Top of Data to use
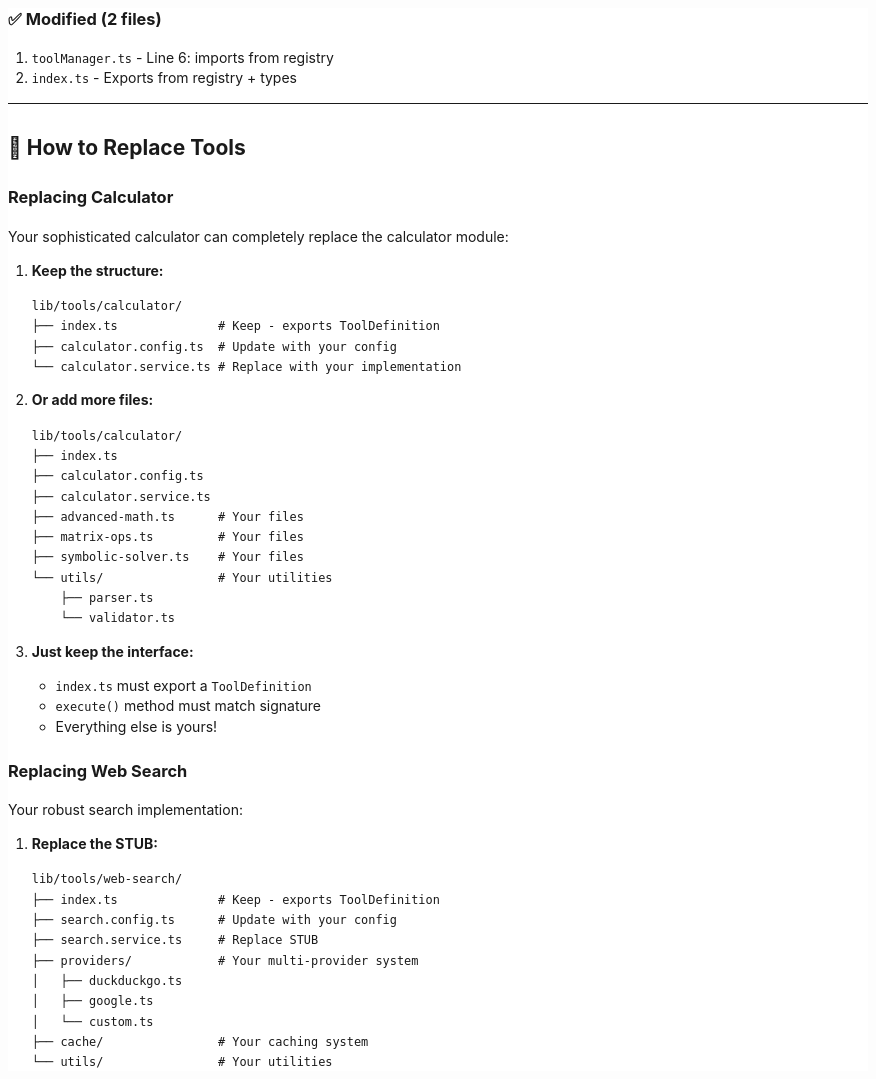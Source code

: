 ### ✅ Modified (2 files)

1. `toolManager.ts` - Line 6: imports from registry
2. `index.ts` - Exports from registry + types

---

## 🔧 How to Replace Tools

### Replacing Calculator

Your sophisticated calculator can completely replace the calculator module:

1. **Keep the structure:**

   ```
   lib/tools/calculator/
   ├── index.ts              # Keep - exports ToolDefinition
   ├── calculator.config.ts  # Update with your config
   └── calculator.service.ts # Replace with your implementation
   ```

2. **Or add more files:**

   ```
   lib/tools/calculator/
   ├── index.ts
   ├── calculator.config.ts
   ├── calculator.service.ts
   ├── advanced-math.ts      # Your files
   ├── matrix-ops.ts         # Your files
   ├── symbolic-solver.ts    # Your files
   └── utils/                # Your utilities
       ├── parser.ts
       └── validator.ts
   ```

3. **Just keep the interface:**
   - `index.ts` must export a `ToolDefinition`
   - `execute()` method must match signature
   - Everything else is yours!

### Replacing Web Search

Your robust search implementation:

1. **Replace the STUB:**

   ```
   lib/tools/web-search/
   ├── index.ts              # Keep - exports ToolDefinition
   ├── search.config.ts      # Update with your config
   ├── search.service.ts     # Replace STUB
   ├── providers/            # Your multi-provider system
   │   ├── duckduckgo.ts
   │   ├── google.ts
   │   └── custom.ts
   ├── cache/                # Your caching system
   └── utils/                # Your utilities
   ```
Bottom of Data to use
#### [The problem]
The answer must consist of every line above that holds the string "registry", copied exactly.

#### [Task answer]
1. `toolManager.ts` - Line 6: imports from registry
2. `index.ts` - Exports from registry + types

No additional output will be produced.